Task objective
Filter the listing below down to the lines with the word "last" and copy those.

Record excerpts
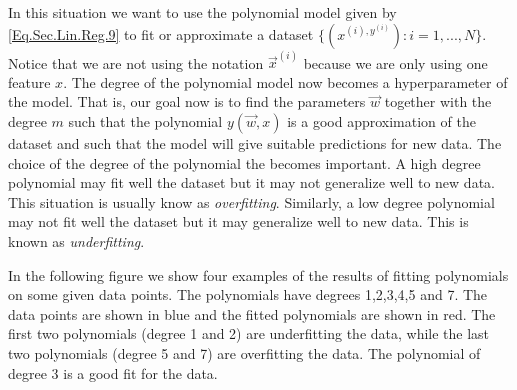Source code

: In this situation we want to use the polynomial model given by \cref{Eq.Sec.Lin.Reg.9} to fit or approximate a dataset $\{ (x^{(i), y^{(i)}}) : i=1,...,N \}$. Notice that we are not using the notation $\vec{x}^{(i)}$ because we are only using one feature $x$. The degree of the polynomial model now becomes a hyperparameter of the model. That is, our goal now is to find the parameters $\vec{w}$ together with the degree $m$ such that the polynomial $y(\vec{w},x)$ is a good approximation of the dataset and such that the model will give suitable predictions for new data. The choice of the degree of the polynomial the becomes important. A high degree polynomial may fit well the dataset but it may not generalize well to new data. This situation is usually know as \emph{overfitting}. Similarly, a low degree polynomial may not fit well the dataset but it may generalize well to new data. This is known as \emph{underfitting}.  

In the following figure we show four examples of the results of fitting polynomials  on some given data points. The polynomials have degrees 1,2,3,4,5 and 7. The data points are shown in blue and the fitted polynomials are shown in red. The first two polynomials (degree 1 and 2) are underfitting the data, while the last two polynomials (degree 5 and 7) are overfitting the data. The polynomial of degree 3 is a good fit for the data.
* * *
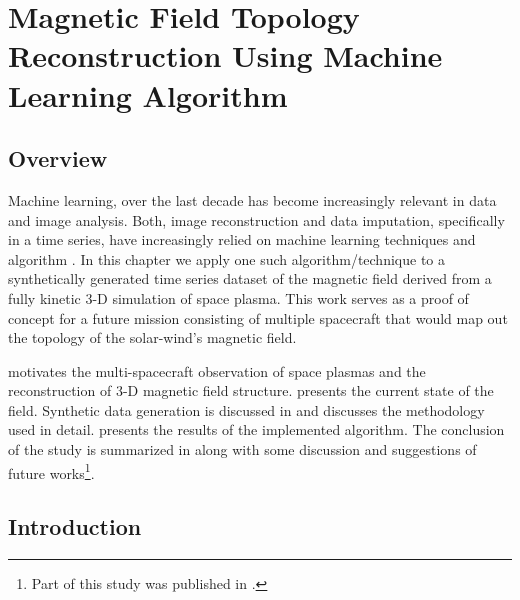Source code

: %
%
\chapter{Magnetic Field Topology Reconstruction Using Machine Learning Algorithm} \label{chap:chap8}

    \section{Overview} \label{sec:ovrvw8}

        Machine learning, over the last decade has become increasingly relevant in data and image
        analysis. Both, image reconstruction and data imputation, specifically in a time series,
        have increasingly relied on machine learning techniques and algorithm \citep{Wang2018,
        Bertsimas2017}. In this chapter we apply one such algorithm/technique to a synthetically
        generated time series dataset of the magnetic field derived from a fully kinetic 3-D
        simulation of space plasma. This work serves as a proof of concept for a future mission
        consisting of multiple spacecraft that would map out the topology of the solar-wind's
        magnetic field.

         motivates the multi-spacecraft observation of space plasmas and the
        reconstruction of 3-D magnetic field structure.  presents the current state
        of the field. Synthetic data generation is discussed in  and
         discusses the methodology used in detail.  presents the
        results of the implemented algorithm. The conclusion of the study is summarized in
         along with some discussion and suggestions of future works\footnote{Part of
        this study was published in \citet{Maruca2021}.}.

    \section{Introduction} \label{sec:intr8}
==
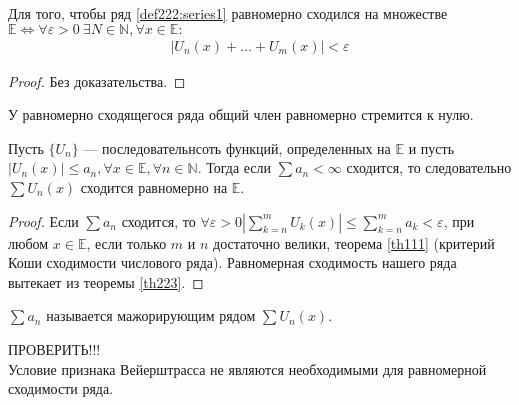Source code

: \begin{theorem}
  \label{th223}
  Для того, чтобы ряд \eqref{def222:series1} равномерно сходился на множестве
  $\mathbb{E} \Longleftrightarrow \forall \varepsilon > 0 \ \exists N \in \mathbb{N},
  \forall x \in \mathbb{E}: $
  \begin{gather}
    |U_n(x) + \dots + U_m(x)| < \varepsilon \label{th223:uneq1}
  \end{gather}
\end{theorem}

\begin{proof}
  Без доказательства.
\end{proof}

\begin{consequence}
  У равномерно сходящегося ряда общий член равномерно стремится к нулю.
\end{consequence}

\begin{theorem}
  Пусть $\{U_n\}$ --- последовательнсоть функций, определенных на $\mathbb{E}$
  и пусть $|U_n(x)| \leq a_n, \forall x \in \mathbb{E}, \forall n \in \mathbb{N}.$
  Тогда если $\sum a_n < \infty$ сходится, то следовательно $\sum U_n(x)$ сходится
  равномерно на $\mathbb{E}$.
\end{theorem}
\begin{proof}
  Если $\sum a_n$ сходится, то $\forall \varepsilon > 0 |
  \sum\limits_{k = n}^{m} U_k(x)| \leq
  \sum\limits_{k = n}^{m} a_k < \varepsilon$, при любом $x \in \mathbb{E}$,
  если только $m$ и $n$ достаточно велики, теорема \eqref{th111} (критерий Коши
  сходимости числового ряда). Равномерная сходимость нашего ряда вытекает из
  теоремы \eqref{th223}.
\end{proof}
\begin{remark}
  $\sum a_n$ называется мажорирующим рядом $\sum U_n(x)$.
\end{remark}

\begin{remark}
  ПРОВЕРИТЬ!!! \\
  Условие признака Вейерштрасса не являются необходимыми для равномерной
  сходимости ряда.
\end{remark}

Reply
In the following figure we show four examples of the results of fitting polynomials  on some given data points. The polynomials have degrees 1,2,3,4,5 and 7. The data points are shown in blue and the fitted polynomials are shown in red. The first two polynomials (degree 1 and 2) are underfitting the data, while the last two polynomials (degree 5 and 7) are overfitting the data. The polynomial of degree 3 is a good fit for the data.
        Machine learning, over the last decade has become increasingly relevant in data and image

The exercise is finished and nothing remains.